— Exercise —
Wherever a line of the records contains "istiyorsunuz", copy that line.
_ _ _ _
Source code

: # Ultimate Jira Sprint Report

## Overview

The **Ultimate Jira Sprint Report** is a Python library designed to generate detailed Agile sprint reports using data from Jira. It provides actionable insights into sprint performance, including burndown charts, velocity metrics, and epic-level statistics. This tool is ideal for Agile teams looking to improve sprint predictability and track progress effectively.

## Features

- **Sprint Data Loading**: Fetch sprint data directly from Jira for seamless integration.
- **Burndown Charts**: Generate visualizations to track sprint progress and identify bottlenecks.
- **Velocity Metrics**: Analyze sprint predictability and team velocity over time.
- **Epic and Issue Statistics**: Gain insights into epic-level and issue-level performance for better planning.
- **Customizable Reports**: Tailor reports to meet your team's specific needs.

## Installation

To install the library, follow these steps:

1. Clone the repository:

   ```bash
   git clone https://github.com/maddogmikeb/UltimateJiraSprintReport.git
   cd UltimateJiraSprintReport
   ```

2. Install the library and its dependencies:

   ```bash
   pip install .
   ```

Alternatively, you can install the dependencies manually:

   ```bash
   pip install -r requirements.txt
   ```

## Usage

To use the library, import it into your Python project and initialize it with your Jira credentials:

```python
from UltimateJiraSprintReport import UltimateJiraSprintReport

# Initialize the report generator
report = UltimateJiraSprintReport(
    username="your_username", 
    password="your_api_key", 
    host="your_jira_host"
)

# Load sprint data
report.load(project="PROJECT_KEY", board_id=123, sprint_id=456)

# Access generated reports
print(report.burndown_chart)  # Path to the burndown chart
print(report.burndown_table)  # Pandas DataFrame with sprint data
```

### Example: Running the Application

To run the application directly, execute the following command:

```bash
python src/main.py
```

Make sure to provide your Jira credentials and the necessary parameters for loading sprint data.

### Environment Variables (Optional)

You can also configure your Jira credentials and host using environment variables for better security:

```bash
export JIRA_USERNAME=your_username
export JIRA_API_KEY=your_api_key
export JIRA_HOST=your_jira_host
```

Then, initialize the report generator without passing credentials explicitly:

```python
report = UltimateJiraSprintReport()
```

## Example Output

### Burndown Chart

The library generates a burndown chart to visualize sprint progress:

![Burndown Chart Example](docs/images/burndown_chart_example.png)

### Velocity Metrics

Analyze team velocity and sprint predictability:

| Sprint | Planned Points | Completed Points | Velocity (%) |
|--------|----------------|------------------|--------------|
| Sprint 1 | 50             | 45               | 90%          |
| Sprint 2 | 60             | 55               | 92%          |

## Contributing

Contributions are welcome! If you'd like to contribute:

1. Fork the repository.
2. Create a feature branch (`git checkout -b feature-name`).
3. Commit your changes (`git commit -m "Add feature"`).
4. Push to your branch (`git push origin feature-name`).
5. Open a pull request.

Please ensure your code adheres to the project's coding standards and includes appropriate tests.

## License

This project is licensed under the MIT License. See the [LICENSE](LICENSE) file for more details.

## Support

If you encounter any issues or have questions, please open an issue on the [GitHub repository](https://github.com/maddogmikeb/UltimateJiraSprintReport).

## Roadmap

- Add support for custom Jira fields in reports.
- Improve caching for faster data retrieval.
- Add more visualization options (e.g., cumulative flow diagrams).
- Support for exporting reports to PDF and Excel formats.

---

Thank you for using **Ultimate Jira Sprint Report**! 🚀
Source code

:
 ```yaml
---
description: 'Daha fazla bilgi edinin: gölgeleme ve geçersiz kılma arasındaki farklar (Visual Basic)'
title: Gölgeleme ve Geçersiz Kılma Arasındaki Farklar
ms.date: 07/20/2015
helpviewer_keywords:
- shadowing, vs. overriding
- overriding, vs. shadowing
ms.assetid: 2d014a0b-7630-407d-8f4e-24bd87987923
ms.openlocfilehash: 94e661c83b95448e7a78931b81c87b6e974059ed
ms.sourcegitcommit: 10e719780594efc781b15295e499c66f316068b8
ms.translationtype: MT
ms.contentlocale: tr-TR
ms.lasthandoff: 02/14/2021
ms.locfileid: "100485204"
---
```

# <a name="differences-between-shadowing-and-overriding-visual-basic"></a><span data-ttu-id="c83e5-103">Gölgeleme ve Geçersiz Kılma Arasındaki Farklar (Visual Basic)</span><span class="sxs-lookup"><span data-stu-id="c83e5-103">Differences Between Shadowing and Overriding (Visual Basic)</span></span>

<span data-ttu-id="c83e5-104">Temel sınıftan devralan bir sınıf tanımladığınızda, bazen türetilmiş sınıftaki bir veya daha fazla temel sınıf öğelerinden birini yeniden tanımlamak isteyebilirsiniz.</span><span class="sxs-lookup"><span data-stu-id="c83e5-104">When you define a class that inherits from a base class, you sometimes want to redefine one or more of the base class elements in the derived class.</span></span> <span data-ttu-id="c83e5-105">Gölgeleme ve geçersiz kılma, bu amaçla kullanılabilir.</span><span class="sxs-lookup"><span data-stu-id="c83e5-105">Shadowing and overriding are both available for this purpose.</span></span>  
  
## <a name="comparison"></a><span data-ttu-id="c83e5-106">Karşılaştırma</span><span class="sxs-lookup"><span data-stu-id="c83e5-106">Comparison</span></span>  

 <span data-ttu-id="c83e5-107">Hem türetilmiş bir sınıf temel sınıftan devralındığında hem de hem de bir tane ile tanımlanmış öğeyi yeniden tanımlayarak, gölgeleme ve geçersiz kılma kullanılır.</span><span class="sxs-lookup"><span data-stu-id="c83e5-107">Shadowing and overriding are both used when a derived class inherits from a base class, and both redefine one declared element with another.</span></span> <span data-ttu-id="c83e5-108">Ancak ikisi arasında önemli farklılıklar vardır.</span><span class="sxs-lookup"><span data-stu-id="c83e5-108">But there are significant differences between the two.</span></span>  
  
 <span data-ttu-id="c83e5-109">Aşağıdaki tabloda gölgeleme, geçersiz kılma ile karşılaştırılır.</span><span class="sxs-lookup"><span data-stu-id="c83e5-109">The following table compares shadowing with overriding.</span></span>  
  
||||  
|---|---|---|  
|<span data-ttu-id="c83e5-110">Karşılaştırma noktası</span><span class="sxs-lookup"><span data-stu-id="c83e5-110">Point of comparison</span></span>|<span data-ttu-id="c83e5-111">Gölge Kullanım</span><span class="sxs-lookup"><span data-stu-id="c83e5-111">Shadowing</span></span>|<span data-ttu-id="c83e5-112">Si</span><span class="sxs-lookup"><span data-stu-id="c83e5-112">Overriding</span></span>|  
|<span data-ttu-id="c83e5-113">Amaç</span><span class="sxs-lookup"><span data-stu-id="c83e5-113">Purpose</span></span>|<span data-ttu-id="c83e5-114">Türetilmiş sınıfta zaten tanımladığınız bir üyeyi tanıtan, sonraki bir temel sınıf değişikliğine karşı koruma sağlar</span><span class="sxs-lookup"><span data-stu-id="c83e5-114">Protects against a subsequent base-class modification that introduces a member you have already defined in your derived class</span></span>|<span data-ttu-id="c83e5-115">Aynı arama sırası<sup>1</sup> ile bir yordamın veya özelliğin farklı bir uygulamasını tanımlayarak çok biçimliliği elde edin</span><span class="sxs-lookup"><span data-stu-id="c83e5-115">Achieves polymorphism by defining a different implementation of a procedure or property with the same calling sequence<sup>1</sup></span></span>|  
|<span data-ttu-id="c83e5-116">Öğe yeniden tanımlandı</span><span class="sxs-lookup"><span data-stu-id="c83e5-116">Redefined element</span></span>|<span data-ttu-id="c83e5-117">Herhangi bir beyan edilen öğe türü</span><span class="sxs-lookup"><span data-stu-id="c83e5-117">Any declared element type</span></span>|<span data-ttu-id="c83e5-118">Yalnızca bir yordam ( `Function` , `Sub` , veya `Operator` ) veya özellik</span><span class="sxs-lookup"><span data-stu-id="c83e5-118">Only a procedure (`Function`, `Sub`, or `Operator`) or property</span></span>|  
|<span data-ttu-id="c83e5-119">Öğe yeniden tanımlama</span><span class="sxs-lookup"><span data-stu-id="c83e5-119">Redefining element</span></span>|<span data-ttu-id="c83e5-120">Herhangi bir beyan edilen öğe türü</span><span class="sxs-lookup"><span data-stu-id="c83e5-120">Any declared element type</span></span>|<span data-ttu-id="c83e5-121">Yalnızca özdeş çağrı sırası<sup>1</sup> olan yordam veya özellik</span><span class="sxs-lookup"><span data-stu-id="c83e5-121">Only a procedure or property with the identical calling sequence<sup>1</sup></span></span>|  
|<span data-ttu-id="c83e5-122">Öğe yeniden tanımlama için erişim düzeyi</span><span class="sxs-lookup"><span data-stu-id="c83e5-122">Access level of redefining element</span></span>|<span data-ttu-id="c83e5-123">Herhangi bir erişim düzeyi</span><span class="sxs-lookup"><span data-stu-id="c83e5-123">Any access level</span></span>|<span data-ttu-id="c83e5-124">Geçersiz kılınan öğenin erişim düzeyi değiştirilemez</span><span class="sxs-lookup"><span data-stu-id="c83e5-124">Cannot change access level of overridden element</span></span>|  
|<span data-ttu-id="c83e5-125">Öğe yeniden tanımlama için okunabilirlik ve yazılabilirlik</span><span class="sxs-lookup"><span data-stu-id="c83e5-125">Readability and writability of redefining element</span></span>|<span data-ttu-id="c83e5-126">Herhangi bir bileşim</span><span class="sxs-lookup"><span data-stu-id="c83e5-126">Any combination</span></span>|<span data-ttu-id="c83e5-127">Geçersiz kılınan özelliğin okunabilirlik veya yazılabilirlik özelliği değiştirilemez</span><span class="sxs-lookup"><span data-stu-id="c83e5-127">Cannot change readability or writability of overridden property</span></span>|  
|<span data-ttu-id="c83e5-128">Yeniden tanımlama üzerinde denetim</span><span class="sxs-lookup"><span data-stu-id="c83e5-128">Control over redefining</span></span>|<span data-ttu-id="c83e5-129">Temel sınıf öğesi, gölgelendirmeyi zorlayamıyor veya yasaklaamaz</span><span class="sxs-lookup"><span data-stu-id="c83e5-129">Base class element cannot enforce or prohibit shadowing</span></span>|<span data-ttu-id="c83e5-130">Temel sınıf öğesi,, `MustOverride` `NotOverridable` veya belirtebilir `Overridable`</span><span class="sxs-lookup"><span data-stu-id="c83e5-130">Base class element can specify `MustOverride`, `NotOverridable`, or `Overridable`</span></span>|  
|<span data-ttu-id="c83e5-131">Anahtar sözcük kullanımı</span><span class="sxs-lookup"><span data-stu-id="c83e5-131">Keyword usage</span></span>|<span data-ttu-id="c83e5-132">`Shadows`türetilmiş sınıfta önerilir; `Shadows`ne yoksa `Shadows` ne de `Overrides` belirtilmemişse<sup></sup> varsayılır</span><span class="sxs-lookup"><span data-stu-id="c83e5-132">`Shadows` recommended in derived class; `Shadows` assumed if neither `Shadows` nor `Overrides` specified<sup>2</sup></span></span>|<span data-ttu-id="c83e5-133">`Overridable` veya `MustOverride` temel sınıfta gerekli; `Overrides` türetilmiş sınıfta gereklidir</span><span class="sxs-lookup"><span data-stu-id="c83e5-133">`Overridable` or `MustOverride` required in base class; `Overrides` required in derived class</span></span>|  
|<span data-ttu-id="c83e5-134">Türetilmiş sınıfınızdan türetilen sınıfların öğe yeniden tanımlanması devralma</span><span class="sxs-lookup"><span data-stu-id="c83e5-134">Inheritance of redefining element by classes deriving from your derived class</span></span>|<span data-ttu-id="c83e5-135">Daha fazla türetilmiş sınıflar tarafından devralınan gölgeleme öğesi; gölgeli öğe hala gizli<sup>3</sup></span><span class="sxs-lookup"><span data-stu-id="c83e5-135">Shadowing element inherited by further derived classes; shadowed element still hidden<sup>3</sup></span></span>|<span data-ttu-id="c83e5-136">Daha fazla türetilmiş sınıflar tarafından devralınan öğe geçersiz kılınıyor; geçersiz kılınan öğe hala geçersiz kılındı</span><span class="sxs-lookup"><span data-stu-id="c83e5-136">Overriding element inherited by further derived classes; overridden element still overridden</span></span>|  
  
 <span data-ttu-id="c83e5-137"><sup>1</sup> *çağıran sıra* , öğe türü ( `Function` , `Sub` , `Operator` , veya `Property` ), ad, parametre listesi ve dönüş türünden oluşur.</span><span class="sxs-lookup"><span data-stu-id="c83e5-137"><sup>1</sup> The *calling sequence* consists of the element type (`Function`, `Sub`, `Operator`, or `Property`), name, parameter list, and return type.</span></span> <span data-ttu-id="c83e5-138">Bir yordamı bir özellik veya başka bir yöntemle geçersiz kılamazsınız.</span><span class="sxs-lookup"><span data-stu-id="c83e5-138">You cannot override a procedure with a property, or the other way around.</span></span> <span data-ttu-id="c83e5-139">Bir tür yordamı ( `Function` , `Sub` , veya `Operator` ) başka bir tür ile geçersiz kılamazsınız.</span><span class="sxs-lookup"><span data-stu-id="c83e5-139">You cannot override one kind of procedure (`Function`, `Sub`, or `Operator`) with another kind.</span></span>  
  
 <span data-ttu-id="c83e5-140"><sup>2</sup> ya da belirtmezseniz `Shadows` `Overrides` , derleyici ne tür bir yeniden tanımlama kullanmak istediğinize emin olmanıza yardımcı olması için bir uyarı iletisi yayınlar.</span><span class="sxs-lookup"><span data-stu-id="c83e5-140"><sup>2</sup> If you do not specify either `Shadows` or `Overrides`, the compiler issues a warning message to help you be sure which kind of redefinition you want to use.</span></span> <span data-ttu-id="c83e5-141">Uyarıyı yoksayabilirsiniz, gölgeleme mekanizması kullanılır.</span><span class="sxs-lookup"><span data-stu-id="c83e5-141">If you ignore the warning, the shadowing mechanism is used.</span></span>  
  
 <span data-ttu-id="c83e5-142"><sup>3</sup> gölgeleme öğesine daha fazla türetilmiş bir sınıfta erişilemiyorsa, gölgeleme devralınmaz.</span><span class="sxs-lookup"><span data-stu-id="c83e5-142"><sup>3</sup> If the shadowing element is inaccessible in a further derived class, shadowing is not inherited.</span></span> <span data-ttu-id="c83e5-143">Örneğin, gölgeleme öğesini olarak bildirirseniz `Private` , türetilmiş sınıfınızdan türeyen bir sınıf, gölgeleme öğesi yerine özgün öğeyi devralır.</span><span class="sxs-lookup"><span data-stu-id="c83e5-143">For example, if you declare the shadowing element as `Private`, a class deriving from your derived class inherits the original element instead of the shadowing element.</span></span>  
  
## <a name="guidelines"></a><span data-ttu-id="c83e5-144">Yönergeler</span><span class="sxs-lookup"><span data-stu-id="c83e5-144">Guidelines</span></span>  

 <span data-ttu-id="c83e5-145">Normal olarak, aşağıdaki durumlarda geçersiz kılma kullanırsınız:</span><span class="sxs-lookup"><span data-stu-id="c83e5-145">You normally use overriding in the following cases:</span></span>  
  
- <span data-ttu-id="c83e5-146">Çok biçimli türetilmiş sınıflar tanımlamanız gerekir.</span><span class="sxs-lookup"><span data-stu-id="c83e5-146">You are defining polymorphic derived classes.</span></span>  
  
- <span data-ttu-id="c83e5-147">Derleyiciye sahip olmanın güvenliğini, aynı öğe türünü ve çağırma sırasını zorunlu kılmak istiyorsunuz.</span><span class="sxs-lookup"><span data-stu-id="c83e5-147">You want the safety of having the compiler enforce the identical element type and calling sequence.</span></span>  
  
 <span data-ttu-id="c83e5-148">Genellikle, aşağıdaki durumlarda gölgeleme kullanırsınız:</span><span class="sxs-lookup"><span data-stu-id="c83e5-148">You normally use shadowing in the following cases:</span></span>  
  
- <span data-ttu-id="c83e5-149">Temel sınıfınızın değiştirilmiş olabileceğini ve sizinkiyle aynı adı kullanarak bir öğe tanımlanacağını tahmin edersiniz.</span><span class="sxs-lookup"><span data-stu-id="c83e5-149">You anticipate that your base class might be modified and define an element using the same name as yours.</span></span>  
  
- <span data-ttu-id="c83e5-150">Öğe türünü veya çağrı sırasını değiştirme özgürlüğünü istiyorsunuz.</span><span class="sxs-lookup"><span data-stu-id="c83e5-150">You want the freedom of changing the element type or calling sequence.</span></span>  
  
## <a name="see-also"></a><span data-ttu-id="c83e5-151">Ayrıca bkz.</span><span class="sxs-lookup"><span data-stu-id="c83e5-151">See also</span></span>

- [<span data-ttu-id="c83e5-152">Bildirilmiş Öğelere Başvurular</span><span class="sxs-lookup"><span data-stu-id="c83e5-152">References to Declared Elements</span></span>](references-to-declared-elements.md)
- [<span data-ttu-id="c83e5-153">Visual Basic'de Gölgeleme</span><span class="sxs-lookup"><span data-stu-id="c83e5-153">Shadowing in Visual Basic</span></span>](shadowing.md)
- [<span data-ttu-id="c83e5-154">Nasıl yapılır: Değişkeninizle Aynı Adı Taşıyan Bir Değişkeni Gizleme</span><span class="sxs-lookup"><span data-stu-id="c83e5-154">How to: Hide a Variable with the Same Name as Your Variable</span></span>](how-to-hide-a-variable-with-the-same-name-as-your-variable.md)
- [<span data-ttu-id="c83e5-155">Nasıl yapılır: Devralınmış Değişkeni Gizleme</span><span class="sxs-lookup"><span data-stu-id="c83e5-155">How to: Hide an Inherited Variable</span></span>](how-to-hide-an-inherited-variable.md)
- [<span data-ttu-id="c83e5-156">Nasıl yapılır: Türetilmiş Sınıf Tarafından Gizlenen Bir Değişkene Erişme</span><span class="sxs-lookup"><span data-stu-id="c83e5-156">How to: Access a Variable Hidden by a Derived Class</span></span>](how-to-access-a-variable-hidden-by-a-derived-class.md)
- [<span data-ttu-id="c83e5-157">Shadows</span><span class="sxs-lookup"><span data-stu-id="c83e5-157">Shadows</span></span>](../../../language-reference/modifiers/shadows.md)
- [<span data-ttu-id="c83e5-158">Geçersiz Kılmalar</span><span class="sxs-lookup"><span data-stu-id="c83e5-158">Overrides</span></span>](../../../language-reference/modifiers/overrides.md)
_ _ _ _
— Output for this exercise —
- <span data-ttu-id="c83e5-147">Derleyiciye sahip olmanın güvenliğini, aynı öğe türünü ve çağırma sırasını zorunlu kılmak istiyorsunuz.</span><span class="sxs-lookup"><span data-stu-id="c83e5-147">You want the safety of having the compiler enforce the identical element type and calling sequence.</span></span>  
- <span data-ttu-id="c83e5-150">Öğe türünü veya çağrı sırasını değiştirme özgürlüğünü istiyorsunuz.</span><span class="sxs-lookup"><span data-stu-id="c83e5-150">You want the freedom of changing the element type or calling sequence.</span></span>  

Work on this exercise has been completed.